Each line of the data that includes "Prometheus" must be copied.

○ ○ ○ ○ ○ ○ ○

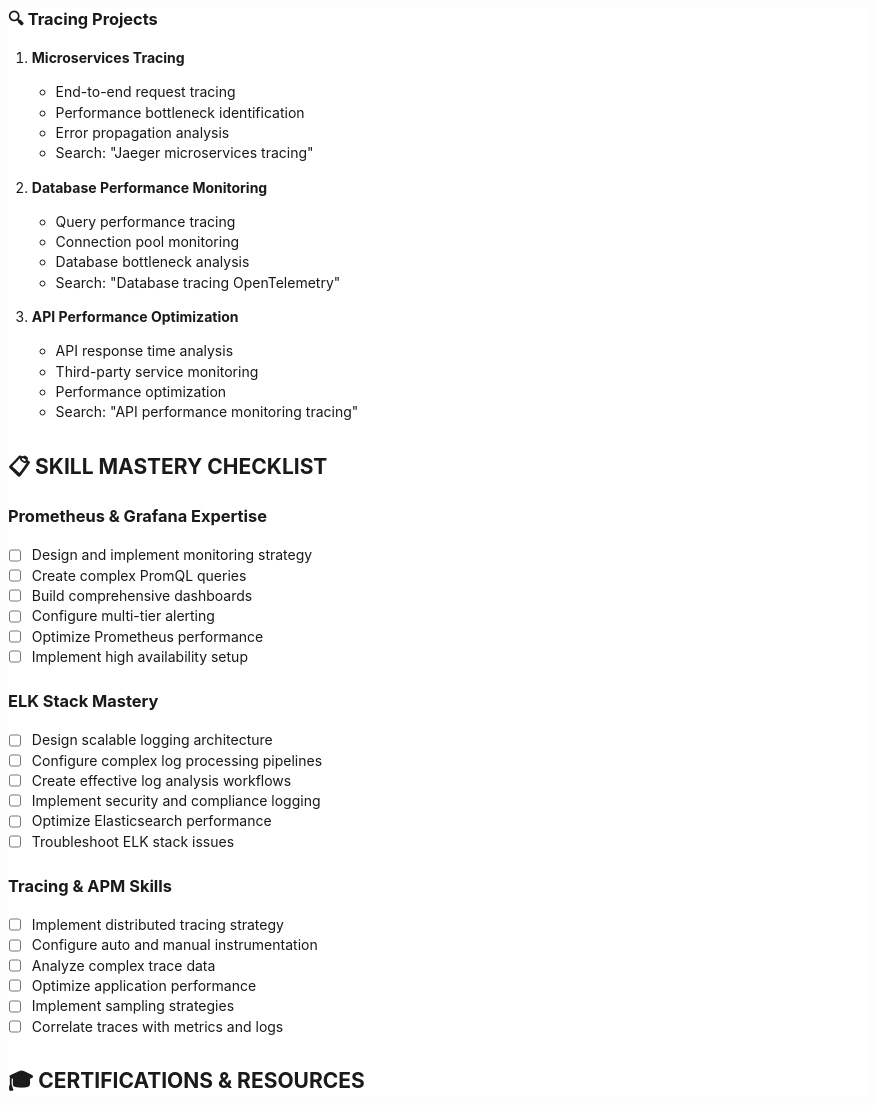 ### 🔍 Tracing Projects

1. **Microservices Tracing**

   - End-to-end request tracing
   - Performance bottleneck identification
   - Error propagation analysis
   - Search: "Jaeger microservices tracing"

2. **Database Performance Monitoring**

   - Query performance tracing
   - Connection pool monitoring
   - Database bottleneck analysis
   - Search: "Database tracing OpenTelemetry"

3. **API Performance Optimization**
   - API response time analysis
   - Third-party service monitoring
   - Performance optimization
   - Search: "API performance monitoring tracing"

## 📋 SKILL MASTERY CHECKLIST

### Prometheus & Grafana Expertise

- [ ] Design and implement monitoring strategy
- [ ] Create complex PromQL queries
- [ ] Build comprehensive dashboards
- [ ] Configure multi-tier alerting
- [ ] Optimize Prometheus performance
- [ ] Implement high availability setup

### ELK Stack Mastery

- [ ] Design scalable logging architecture
- [ ] Configure complex log processing pipelines
- [ ] Create effective log analysis workflows
- [ ] Implement security and compliance logging
- [ ] Optimize Elasticsearch performance
- [ ] Troubleshoot ELK stack issues

### Tracing & APM Skills

- [ ] Implement distributed tracing strategy
- [ ] Configure auto and manual instrumentation
- [ ] Analyze complex trace data
- [ ] Optimize application performance
- [ ] Implement sampling strategies
- [ ] Correlate traces with metrics and logs

## 🎓 CERTIFICATIONS & RESOURCES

○ ○ ○ ○ ○ ○ ○

- **Result of the exercise**
### Prometheus & Grafana Expertise
- [ ] Optimize Prometheus performance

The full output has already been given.